The Portland Museum of Art completely reworked its Biennial this year, opening it in fall rather than spring, forgoing the prizes, and providing a theme that yokes together its 30 Maine-based artists. As a result, the exhibit seems cleaner and more digestible than years past, for better or worse containing fewer conceptual and formal outliers. Rarer are the monstrous, unclassifiable constructions which spanned entire gallery walls, or the topical pieces confronting us with the conflicts of contemporary life. That’s a mixed blessing, but I have to say I’m thrilled not to have to wade through tired inkjet prints of pretty Maine shorelines, or the shopworn nostalgia of colonial New England landscape paintings. And though a slight preference for two-dimensional works might initially dull the spectacle, there’s little that won’t inspire some measure of awe, empathy, or prolonged consideration.
Instating a unifying theme for a festival show is risky, but the museum’s decision to run with it here is mostly successful.

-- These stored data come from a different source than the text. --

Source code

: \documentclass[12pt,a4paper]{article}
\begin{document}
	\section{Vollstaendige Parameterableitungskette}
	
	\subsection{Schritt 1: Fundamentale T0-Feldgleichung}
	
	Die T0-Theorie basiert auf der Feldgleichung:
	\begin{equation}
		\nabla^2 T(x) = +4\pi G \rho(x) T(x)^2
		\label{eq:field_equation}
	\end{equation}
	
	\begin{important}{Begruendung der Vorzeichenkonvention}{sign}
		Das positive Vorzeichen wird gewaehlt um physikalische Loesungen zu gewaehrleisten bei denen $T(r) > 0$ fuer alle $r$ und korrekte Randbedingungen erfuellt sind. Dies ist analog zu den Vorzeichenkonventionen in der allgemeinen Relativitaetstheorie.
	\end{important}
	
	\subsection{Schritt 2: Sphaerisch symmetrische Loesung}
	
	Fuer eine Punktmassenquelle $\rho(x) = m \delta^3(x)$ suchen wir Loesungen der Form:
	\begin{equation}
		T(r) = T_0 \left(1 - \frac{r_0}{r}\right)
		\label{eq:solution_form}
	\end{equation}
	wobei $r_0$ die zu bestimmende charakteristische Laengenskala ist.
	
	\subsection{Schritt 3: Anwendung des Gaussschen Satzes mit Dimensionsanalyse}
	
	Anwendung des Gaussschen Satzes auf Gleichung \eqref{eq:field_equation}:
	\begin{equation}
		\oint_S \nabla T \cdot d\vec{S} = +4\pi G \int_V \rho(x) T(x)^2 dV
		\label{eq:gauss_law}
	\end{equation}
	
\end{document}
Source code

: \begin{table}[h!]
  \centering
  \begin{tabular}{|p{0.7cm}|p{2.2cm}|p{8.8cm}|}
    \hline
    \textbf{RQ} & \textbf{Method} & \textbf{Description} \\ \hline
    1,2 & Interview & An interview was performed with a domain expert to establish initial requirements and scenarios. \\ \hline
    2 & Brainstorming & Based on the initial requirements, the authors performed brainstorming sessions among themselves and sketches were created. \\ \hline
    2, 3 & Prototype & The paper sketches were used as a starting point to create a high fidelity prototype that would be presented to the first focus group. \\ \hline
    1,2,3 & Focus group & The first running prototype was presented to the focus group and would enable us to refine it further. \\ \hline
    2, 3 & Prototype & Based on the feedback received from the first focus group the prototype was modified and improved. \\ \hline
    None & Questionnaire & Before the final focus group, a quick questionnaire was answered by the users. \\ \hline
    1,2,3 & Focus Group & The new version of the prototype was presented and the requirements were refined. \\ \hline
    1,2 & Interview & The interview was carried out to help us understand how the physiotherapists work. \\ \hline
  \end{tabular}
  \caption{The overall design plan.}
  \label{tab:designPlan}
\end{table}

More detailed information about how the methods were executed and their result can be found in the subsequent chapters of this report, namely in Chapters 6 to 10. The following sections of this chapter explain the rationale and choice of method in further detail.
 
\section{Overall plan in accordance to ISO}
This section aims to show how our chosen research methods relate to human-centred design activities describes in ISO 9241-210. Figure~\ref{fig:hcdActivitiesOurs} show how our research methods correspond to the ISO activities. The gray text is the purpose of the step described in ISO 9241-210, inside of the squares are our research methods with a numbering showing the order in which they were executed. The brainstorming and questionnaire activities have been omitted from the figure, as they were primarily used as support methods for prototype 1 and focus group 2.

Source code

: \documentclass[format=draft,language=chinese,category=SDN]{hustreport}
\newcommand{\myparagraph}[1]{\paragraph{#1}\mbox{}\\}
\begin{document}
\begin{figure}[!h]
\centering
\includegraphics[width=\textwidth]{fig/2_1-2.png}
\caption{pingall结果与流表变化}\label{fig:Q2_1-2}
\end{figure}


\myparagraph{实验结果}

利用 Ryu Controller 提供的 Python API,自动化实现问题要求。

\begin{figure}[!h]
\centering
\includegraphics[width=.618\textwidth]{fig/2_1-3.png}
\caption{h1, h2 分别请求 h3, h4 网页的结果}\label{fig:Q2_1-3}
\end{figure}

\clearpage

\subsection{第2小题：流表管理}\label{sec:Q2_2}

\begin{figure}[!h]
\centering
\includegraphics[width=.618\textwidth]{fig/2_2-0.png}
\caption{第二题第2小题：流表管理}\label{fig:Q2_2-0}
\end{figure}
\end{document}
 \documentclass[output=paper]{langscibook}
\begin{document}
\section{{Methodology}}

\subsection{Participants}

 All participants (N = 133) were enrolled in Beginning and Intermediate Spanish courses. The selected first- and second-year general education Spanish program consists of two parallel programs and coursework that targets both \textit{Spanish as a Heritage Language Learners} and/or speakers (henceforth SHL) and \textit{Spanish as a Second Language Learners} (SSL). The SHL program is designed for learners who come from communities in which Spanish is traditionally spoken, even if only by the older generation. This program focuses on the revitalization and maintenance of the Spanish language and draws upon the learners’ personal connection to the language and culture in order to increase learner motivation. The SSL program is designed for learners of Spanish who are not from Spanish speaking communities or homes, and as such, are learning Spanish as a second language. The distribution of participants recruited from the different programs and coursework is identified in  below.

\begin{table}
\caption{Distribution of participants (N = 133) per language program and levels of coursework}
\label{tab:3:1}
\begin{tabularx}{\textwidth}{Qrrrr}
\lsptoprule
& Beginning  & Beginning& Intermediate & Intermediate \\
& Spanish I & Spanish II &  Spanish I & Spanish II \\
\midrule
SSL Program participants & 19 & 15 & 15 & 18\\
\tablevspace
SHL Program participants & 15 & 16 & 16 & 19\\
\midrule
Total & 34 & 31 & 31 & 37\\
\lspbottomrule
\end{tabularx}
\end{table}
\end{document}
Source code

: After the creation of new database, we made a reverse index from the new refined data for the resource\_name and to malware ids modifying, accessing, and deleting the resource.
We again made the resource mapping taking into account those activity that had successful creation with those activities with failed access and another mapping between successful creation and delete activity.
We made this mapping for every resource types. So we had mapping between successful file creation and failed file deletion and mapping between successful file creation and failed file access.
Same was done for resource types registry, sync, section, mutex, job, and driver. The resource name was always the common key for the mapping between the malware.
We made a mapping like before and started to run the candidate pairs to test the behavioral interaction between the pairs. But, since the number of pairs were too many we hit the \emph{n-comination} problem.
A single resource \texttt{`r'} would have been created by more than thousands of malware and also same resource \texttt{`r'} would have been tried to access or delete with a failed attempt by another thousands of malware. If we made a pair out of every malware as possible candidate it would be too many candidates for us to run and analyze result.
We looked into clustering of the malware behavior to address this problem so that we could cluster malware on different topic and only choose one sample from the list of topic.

This one’s, “Piece Work,” is catchy enough, but its purpose goes beyond getting people in the doors. According to curator Jessica May, it’s intended as a kind of historical tribute to laborers in manufacturing industries, who were often paid by the unit of production, or piece, that they crafted.
It’s a useful lens through which to view these works, many of which are labor-intensive to an obsessive degree, even if its full social and political resonance holds with only some. An exhibit essay, included in a handsome collection of individual postcards profiling the show’s artists, cites as inspiration Ai Weiwei, the Chinese political artist and dissident whose massive-scale 2011 installation at the Tate Modern employed specialized workers to manufacture one hundred million handcrafted sunflower seeds. As a statement about his country’s role in international labor — the omnipresent stamp reading “Made in China” — the grandiose production of Ai’s work was matched by its bold political, social, and economic significance.
This is a worthy starting point, though for its many merits, “Piece Work” is ultimately more successful at re-creating the sense of intensely laborious production than any profound political sentiment. Many works here look inward, involving methodical practices requiring countless hours, like Candace Plummer Gaudiani’s hazy photographs on cabinet cards that capture visits to all 48 states, or JT Bullitt’s impossible attempt to plot his own life through a recording of the names of everyone he’s ever met. In several of the show’s highlights — Michael Zachary’s illusory photorealistic drawings; Joe Kievitt’s mesmerizing geometrical acrylic drawings*; Lauren Fensterstock’s abyssal black garden; Kate Beck’s meditative graphite line applications; and Abbie Read’s precious wall collage of bound books and artifacts — one gets an immediate sense of the hours invested and practical rituals involved. The sensation is an almost material one — where exactly does your free time go?